A BAE Systems anunciou a assinatura de um contrato no valor de US$ 180 milhões com a Swedish Defence Materiel Administration (FMV), agência responsável pela aquisição de equipamentos militares da Suécia, para o fornecimento do sistema antiaéreo TRIDON Mk2.

Sistema móvel e versátil

O TRIDON Mk2 é um sistema de defesa aérea montado sobre caminhão, equipado com um canhão de 40 mm, projetado para preencher lacunas identificadas nas capacidades atuais de defesa antiaérea de curto alcance.
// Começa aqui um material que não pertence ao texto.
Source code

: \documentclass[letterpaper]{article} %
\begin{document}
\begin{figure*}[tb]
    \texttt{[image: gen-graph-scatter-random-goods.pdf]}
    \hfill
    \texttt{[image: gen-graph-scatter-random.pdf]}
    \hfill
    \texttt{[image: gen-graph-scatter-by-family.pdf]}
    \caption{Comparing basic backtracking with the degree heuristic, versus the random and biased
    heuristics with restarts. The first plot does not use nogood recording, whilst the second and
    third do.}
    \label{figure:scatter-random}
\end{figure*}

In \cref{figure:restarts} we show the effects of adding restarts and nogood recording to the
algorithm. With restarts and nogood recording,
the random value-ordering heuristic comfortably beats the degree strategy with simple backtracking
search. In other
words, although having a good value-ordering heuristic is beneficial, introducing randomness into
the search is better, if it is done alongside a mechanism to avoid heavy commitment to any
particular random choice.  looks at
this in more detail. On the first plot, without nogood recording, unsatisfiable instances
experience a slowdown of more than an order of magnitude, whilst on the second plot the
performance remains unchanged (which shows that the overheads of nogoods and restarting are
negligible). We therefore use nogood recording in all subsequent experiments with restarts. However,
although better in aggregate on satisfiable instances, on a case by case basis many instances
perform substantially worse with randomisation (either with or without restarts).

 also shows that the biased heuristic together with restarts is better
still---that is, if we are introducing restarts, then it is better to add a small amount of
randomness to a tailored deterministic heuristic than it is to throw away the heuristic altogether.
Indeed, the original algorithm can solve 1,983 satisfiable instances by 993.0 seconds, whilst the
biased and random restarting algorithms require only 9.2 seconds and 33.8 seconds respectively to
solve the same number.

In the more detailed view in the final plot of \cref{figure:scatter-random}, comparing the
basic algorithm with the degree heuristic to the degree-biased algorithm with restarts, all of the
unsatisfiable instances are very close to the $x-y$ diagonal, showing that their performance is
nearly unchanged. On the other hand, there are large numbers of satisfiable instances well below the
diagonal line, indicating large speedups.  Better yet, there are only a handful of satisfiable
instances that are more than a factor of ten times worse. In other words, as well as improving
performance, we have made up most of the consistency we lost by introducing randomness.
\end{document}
Segundo a empresa, o sistema possui capacidade de engajar múltiplos alvos simultaneamente, incluindo drones, mísseis de cruzeiro e aeronaves, além de atuar contra ameaças terrestres, como veículos blindados.

A proposta do TRIDON Mk2 é oferecer proteção tanto às forças militares quanto às infraestruturas críticas civis, num cenário em que ameaças aéreas de baixo custo e alta mobilidade — como drones — se tornaram cada vez mais comuns.

Foco em guerra moderna

De acordo com Lena Gillström, presidente da divisão Bofors da BAE Systems, o sistema foi desenvolvido com base nas exigências dos conflitos atuais.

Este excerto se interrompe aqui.